Soft-chaparral hemipterans update

Caught 1 more D. obliqua (pictured above) yesterday (new total: 2), both specimens still feeding well on dodder.

Caught a pale green morph of what appears to be another X. peltata on the same excursion, both specimens motionless and apparently feeding well on Croton.

Caught weird pinstriped Croton associate weevil on the same excursion, seems to be doing well in the enclosure with the hoppers.

Scolops is not fleeing the hosts but kept shifting around between spots on the willow, and is now of its own volition on the Croton again (unclear if this is male matesearching or if something's still subtly wrong with the host hydration status or whatever it is); I did not find any additional specimens, so it has no mate.



Also of note is that I've noticed D. obliqua will lower their wings when frightened, that when only one of the two wings is raised it seems to be consistently the left one, as is the tendency among Elicini (side effect of brain lateralization?), and that voluntary (as opposed to alarm-induced) locomotion is at least sometimes accompanied by slow, monotonous up-and-down wing flapping movements reminiscent of tephritid wiggling. While I assume the wings mimic chewed holes in foliage, it is clear that breaking up the animal's outline can't be the reason (or at least the only reason) they're held raised, or else why would frightened animals lower them?

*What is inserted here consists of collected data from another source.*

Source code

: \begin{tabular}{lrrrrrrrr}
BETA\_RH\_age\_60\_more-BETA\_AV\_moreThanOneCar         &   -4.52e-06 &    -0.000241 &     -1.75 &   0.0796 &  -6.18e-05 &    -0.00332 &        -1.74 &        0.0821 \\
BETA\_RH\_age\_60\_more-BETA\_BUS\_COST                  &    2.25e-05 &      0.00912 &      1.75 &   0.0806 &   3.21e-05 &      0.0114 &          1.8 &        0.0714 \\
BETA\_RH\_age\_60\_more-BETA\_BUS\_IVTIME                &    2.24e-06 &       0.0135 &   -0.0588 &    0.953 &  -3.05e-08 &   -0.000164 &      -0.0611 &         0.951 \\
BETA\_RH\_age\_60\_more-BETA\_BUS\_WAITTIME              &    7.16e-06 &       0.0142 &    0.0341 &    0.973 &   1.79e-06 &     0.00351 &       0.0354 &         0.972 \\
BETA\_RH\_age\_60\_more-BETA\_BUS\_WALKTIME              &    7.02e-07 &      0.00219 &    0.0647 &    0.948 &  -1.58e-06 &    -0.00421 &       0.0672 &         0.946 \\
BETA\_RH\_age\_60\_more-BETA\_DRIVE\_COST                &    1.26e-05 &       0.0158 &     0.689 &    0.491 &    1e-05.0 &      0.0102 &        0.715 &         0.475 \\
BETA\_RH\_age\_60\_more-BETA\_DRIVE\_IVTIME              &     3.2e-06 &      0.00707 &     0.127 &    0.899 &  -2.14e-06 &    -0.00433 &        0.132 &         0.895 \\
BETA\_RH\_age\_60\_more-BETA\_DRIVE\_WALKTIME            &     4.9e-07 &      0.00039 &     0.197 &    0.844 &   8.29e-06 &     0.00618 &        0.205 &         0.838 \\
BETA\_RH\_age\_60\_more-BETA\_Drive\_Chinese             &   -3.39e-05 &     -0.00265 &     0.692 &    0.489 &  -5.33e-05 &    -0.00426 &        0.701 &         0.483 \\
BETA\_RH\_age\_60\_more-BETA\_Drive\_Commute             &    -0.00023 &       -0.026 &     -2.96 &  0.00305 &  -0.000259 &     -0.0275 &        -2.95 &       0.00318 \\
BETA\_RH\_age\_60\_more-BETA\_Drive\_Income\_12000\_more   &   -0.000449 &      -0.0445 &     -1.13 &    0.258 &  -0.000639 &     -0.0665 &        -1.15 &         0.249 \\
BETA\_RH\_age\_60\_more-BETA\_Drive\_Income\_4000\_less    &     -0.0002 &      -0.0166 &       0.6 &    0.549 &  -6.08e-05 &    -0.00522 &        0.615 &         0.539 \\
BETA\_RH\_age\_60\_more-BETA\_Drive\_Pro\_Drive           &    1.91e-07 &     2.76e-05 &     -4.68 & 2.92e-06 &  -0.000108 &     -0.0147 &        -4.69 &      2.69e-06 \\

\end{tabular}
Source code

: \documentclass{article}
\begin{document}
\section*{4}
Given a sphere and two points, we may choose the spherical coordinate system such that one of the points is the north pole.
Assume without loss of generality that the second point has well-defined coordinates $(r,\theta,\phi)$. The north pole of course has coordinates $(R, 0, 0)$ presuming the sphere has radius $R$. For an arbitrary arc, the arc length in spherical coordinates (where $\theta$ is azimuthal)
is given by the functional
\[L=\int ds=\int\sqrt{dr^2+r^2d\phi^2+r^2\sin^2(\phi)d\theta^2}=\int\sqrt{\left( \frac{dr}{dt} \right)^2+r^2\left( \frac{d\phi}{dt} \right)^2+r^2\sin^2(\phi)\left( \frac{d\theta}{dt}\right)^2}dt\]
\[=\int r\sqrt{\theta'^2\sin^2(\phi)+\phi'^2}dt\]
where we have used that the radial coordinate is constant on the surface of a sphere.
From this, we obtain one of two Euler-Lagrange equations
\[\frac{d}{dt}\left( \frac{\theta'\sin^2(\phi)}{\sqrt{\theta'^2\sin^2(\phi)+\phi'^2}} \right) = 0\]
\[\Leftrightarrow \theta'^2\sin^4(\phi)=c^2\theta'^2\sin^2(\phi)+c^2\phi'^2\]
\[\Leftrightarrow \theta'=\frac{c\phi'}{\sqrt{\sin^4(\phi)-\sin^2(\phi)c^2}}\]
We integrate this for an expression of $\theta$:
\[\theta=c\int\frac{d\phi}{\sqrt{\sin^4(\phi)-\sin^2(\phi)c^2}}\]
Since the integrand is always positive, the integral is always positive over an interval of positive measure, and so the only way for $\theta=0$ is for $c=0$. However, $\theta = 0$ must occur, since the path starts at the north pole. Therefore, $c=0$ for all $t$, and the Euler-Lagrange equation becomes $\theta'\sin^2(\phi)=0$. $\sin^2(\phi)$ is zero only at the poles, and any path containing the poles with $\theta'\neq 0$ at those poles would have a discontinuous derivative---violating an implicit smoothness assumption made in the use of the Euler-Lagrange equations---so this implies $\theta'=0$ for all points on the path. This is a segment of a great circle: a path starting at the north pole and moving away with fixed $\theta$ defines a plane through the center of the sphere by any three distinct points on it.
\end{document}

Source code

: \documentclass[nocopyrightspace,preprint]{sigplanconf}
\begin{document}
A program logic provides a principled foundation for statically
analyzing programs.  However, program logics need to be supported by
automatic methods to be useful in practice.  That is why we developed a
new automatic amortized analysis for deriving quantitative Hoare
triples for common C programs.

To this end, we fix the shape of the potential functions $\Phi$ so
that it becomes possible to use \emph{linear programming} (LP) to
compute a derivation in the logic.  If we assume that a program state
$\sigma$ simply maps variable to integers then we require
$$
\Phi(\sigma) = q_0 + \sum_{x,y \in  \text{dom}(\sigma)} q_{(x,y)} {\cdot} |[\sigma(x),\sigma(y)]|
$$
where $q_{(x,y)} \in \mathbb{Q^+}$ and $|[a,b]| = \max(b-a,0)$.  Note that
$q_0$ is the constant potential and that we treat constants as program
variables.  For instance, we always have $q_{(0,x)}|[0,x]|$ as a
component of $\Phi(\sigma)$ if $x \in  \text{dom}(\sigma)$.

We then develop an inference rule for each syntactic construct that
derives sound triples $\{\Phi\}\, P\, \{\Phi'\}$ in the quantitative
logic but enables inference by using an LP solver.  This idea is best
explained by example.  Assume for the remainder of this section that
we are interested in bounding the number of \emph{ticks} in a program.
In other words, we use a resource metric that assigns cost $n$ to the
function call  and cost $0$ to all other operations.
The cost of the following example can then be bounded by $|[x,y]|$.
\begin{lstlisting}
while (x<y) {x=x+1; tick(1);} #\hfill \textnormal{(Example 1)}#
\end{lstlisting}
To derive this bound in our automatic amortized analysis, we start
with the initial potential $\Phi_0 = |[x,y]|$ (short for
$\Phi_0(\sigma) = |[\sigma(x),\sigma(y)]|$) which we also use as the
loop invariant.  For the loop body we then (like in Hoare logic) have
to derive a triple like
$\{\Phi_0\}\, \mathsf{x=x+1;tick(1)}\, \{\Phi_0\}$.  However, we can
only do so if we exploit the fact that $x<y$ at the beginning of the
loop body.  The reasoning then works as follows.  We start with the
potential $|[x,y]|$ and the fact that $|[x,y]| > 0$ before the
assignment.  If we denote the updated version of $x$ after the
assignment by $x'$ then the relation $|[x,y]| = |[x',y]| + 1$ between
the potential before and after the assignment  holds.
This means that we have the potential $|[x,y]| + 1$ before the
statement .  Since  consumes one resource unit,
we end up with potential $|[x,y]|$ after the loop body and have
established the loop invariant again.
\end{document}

Tephritids use their wings as social signals but I've not seen my two dictys socially interacting so far (the wing-flapping observation occurred before I caught individual #2). Like the other hemipterans currently in my care they spend most of their time sitting still, as one might expect from an animal adapted to a low-nutrition diet. As I suspect they are male and female I might try and prod them into standing next to each other to see if they're interested in mating.

Update: prodded them into chemosensory and visual contact with each other. No detectable response.